--- TASK DIRECTIONS ---
Without the pictures, retype exactly the lines from the top of the entries below through the line that contains "LolClient.getMatchHistory(acctId, cb)".
[GIVEN RECORDS Boundary: Start]
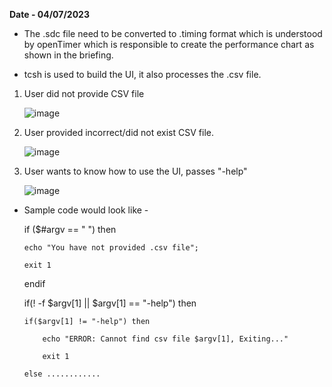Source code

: **Date - 04/07/2023**

* The .sdc file need to be converted to .timing format which is understood by openTimer which is responsible to create the performance chart as shown in the briefing.

* tcsh is used to build the UI, it also processes the .csv file.

1. User did not provide CSV file

   ![image](https://github.com/venkys8/VSD-TCL_Workshop/assets/138795338/b717f60c-81ca-4b4f-a942-9c92a74aa9c1)


2. User provided incorrect/did not exist CSV file.

    ![image](https://github.com/venkys8/VSD-TCL_Workshop/assets/138795338/15139899-3bad-4e94-a49b-c6613c694e01)


3. User wants to know how to use the UI, passes "-help"

    ![image](https://github.com/venkys8/VSD-TCL_Workshop/assets/138795338/2cc86f92-697c-4afd-bd8a-e55148431cb2)

   
* Sample code would look like -


  if ($#argv == " ") then

	  echo "You have not provided .csv file";
 
	  exit 1	
 
  endif


  if(! -f $argv[1] || $argv[1] == "-help") then

	  if($argv[1] != "-help") then
 
		  echo "ERROR: Cannot find csv file $argv[1], Exiting..."
  
		  exit 1
  
	  else ............

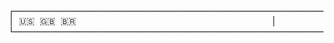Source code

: <pre>┌──────────────────────────────────────────────────────────────┐<br/>│ 🇺🇸 🇬🇧 🇧🇷                                     │<br/>└──────────────────────────────────────────────────────────────┘</pre>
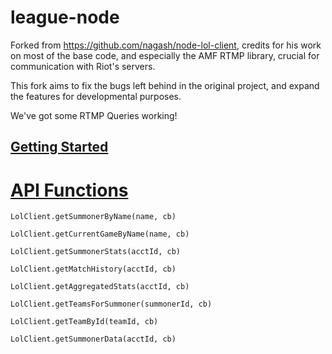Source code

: league-node
===============

Forked from https://github.com/nagash/node-lol-client, credits for his work on most of the base code, and especially the AMF RTMP library, crucial for communication with Riot's servers.

This fork aims to fix the bugs left behind in the original project, and expand the features for developmental purposes.

We've got some RTMP Queries working!

[Getting Started](https://github.com/andrewvy/league-node/wiki)
-------------------

# [API Functions](https://github.com/andrewvy/league-node/wiki/API-Documentation)

	LolClient.getSummonerByName(name, cb)

	LolClient.getCurrentGameByName(name, cb)

	LolClient.getSummonerStats(acctId, cb)

	LolClient.getMatchHistory(acctId, cb)

	LolClient.getAggregatedStats(acctId, cb)

	LolClient.getTeamsForSummoner(summonerId, cb)

	LolClient.getTeamById(teamId, cb)

	LolClient.getSummonerData(acctId, cb)
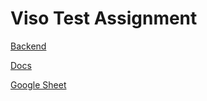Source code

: # Viso Test Assignment

[Backend](https://viso-ta.onrender.com)

[Docs](https://https://viso-ta.onrender.com/api)

[Google Sheet](https://docs.google.com/spreadsheets/d/1tdN9Y0D60KXsXrN3vBr7bBDHJoHttnlKbQr501BkCNA/edit?usp=sharing)
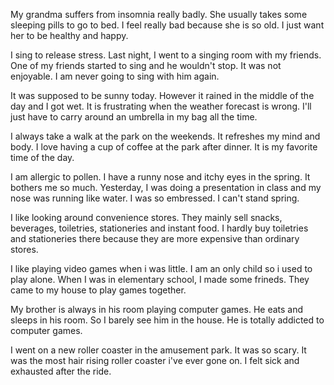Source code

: My grandma suffers from insomnia really badly. She usually takes some sleeping pills to go to bed. I feel really bad because she is so old. I just want her to be healthy and happy.

I sing to release stress. Last night, I went to a singing room with my friends. One of my friends started to sing and he wouldn't stop. It was not enjoyable. I am never going to sing with him again.

It was supposed to be sunny today. However it rained in the middle of the day and I got wet. It is frustrating when the weather forecast is wrong. I'll just have to carry around an umbrella in my bag all the time.

I always take a walk at the park on the weekends. It refreshes my mind and body. I love having a cup of coffee at the park after dinner. It is my favorite time of the day.

I am allergic to pollen. I have a runny nose and itchy eyes in the spring. It bothers me so much. Yesterday, I was doing a presentation in class and my nose was running like water. I was so embressed. I can't stand spring.

I like looking around convenience stores. They mainly sell snacks, beverages, toiletries, stationeries and instant food. I hardly buy toiletries and stationeries there because they are more expensive than ordinary stores.

I like playing video games when i was little. I am an only child so i used to play alone. When I was in elementary school, I made some frineds. They came to my house to play games together.

My brother is always in his room playing computer games. He eats and sleeps in his room. So I barely see him in the house. He is totally addicted to computer games.

I went on a new roller coaster in the amusement park. It was so scary. It was the most hair rising roller coaster i've ever gone on. I felt sick and exhausted after the ride.

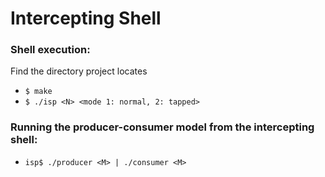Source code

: # Intercepting Shell

### Shell execution:
Find the directory project locates

- `$ make`
- `$ ./isp <N> <mode 1: normal, 2: tapped>`

### Running the producer-consumer model from the intercepting shell:

  - `isp$ ./producer <M> | ./consumer <M>`
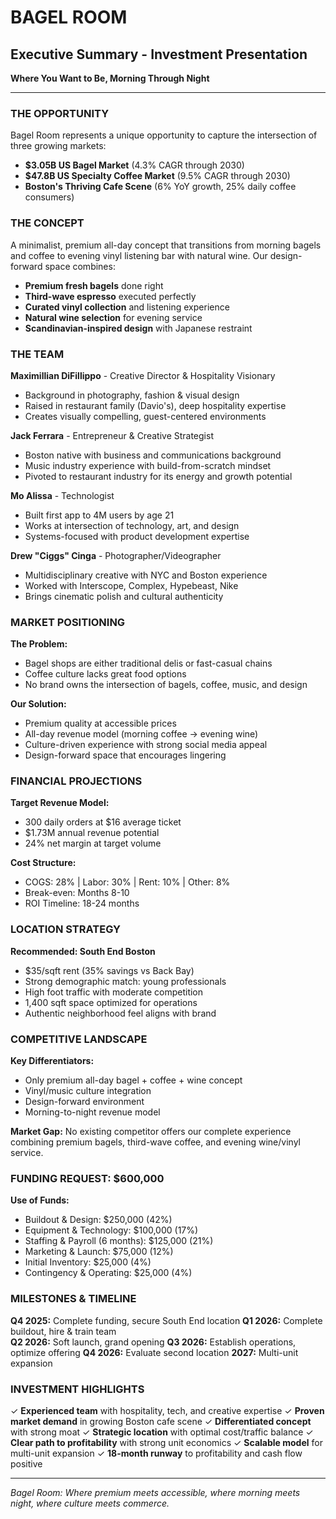 # BAGEL ROOM
## Executive Summary - Investment Presentation

**Where You Want to Be, Morning Through Night**

---

### THE OPPORTUNITY

Bagel Room represents a unique opportunity to capture the intersection of three growing markets:
- **$3.05B US Bagel Market** (4.3% CAGR through 2030)
- **$47.8B US Specialty Coffee Market** (9.5% CAGR through 2030)  
- **Boston's Thriving Cafe Scene** (6% YoY growth, 25% daily coffee consumers)

### THE CONCEPT

A minimalist, premium all-day concept that transitions from morning bagels and coffee to evening vinyl listening bar with natural wine. Our design-forward space combines:

- **Premium fresh bagels** done right
- **Third-wave espresso** executed perfectly  
- **Curated vinyl collection** and listening experience
- **Natural wine selection** for evening service
- **Scandinavian-inspired design** with Japanese restraint

### THE TEAM

**Maximillian DiFillippo** - Creative Director & Hospitality Visionary
- Background in photography, fashion & visual design
- Raised in restaurant family (Davio's), deep hospitality expertise
- Creates visually compelling, guest-centered environments

**Jack Ferrara** - Entrepreneur & Creative Strategist  
- Boston native with business and communications background
- Music industry experience with build-from-scratch mindset
- Pivoted to restaurant industry for its energy and growth potential

**Mo Alissa** - Technologist
- Built first app to 4M users by age 21
- Works at intersection of technology, art, and design
- Systems-focused with product development expertise

**Drew "Ciggs" Cinga** - Photographer/Videographer
- Multidisciplinary creative with NYC and Boston experience
- Worked with Interscope, Complex, Hypebeast, Nike
- Brings cinematic polish and cultural authenticity

### MARKET POSITIONING

**The Problem:**
- Bagel shops are either traditional delis or fast-casual chains
- Coffee culture lacks great food options  
- No brand owns the intersection of bagels, coffee, music, and design

**Our Solution:**
- Premium quality at accessible prices
- All-day revenue model (morning coffee → evening wine)
- Culture-driven experience with strong social media appeal
- Design-forward space that encourages lingering

### FINANCIAL PROJECTIONS

**Target Revenue Model:**
- 300 daily orders at $16 average ticket
- $1.73M annual revenue potential
- 24% net margin at target volume

**Cost Structure:**
- COGS: 28% | Labor: 30% | Rent: 10% | Other: 8%
- Break-even: Months 8-10
- ROI Timeline: 18-24 months

### LOCATION STRATEGY

**Recommended: South End Boston**
- $35/sqft rent (35% savings vs Back Bay)
- Strong demographic match: young professionals
- High foot traffic with moderate competition
- 1,400 sqft space optimized for operations
- Authentic neighborhood feel aligns with brand

### COMPETITIVE LANDSCAPE

**Key Differentiators:**
- Only premium all-day bagel + coffee + wine concept
- Vinyl/music culture integration
- Design-forward environment  
- Morning-to-night revenue model

**Market Gap:** 
No existing competitor offers our complete experience combining premium bagels, third-wave coffee, and evening wine/vinyl service.

### FUNDING REQUEST: $600,000

**Use of Funds:**
- Buildout & Design: $250,000 (42%)
- Equipment & Technology: $100,000 (17%)
- Staffing & Payroll (6 months): $125,000 (21%)
- Marketing & Launch: $75,000 (12%)
- Initial Inventory: $25,000 (4%)
- Contingency & Operating: $25,000 (4%)

### MILESTONES & TIMELINE

**Q4 2025:** Complete funding, secure South End location
**Q1 2026:** Complete buildout, hire & train team  
**Q2 2026:** Soft launch, grand opening
**Q3 2026:** Establish operations, optimize offering
**Q4 2026:** Evaluate second location
**2027:** Multi-unit expansion

### INVESTMENT HIGHLIGHTS

✓ **Experienced team** with hospitality, tech, and creative expertise
✓ **Proven market demand** in growing Boston cafe scene
✓ **Differentiated concept** with strong moat
✓ **Strategic location** with optimal cost/traffic balance
✓ **Clear path to profitability** with strong unit economics
✓ **Scalable model** for multi-unit expansion
✓ **18-month runway** to profitability and cash flow positive

---

*Bagel Room: Where premium meets accessible, where morning meets night, where culture meets commerce.*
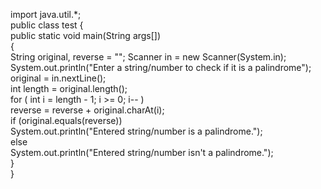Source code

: import java.util.*;   
public class test
{  
   public static void main(String args[])  
   {  
      String original, reverse = ""; 
      Scanner in = new Scanner(System.in);   
      System.out.println("Enter a string/number to check if it is a palindrome");  
      original = in.nextLine();   
      int length = original.length();   
      for ( int i = length - 1; i >= 0; i-- )  
         reverse = reverse + original.charAt(i);  
      if (original.equals(reverse))  
         System.out.println("Entered string/number is a palindrome.");  
      else  
         System.out.println("Entered string/number isn't a palindrome.");   
   }  
}
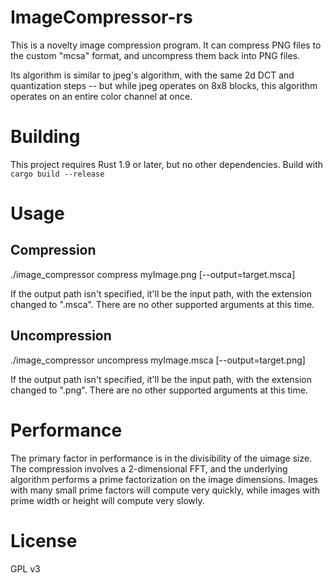 # ImageCompressor-rs

This is a novelty image compression program. It can compress PNG files to the custom "mcsa" format, and uncompress them back into PNG files.

Its algorithm is similar to jpeg's algorithm, with the same 2d DCT and quantization steps -- but while jpeg operates on 8x8 blocks, this algorithm operates on an entire color channel at once.

# Building
This project requires Rust 1.9 or later, but no other dependencies. Build with `cargo build --release`

# Usage
## Compression
./image_compressor compress myImage.png [--output=target.msca]

If the output path isn't specified, it'll be the input path, with the extension changed to ".msca". There are no other supported arguments at this time.

## Uncompression
./image_compressor uncompress myImage.msca [--output=target.png]

If the output path isn't specified, it'll be the input path, with the extension changed to ".png". There are no other supported arguments at this time.


# Performance
The primary factor in performance is in the divisibility of the uimage size. The compression involves a 2-dimensional FFT, and the underlying algorithm performs a prime factorization on the image dimensions. Images with many small prime factors will compute very quickly, while images with prime width or height will compute very slowly.

# License
GPL v3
[GIVEN RECORDS Boundary: End]
--- SOLUTION TO THE PROBLEM ---
Source code

: **Date - 04/07/2023**

* The .sdc file need to be converted to .timing format which is understood by openTimer which is responsible to create the performance chart as shown in the briefing.

* tcsh is used to build the UI, it also processes the .csv file.

1. User did not provide CSV file

   ![image](https://github.com/venkys8/VSD-TCL_Workshop/assets/138795338/b717f60c-81ca-4b4f-a942-9c92a74aa9c1)


2. User provided incorrect/did not exist CSV file.

    ![image](https://github.com/venkys8/VSD-TCL_Workshop/assets/138795338/15139899-3bad-4e94-a49b-c6613c694e01)


3. User wants to know how to use the UI, passes "-help"

    ![image](https://github.com/venkys8/VSD-TCL_Workshop/assets/138795338/2cc86f92-697c-4afd-bd8a-e55148431cb2)

   
* Sample code would look like -


  if ($#argv == " ") then

	  echo "You have not provided .csv file";
 
	  exit 1	
 
  endif


  if(! -f $argv[1] || $argv[1] == "-help") then

	  if($argv[1] != "-help") then
 
		  echo "ERROR: Cannot find csv file $argv[1], Exiting..."
  
		  exit 1
  
	  else ............

Source code

: <pre>┌──────────────────────────────────────────────────────────────┐<br/>│ 🇺🇸 🇬🇧 🇧🇷                                     │<br/>└──────────────────────────────────────────────────────────────┘</pre>
Source code

: league-node
===============

Forked from https://github.com/nagash/node-lol-client, credits for his work on most of the base code, and especially the AMF RTMP library, crucial for communication with Riot's servers.

This fork aims to fix the bugs left behind in the original project, and expand the features for developmental purposes.

We've got some RTMP Queries working!

[Getting Started](https://github.com/andrewvy/league-node/wiki)
-------------------

# [API Functions](https://github.com/andrewvy/league-node/wiki/API-Documentation)

	LolClient.getSummonerByName(name, cb)

	LolClient.getCurrentGameByName(name, cb)

	LolClient.getSummonerStats(acctId, cb)

	LolClient.getMatchHistory(acctId, cb)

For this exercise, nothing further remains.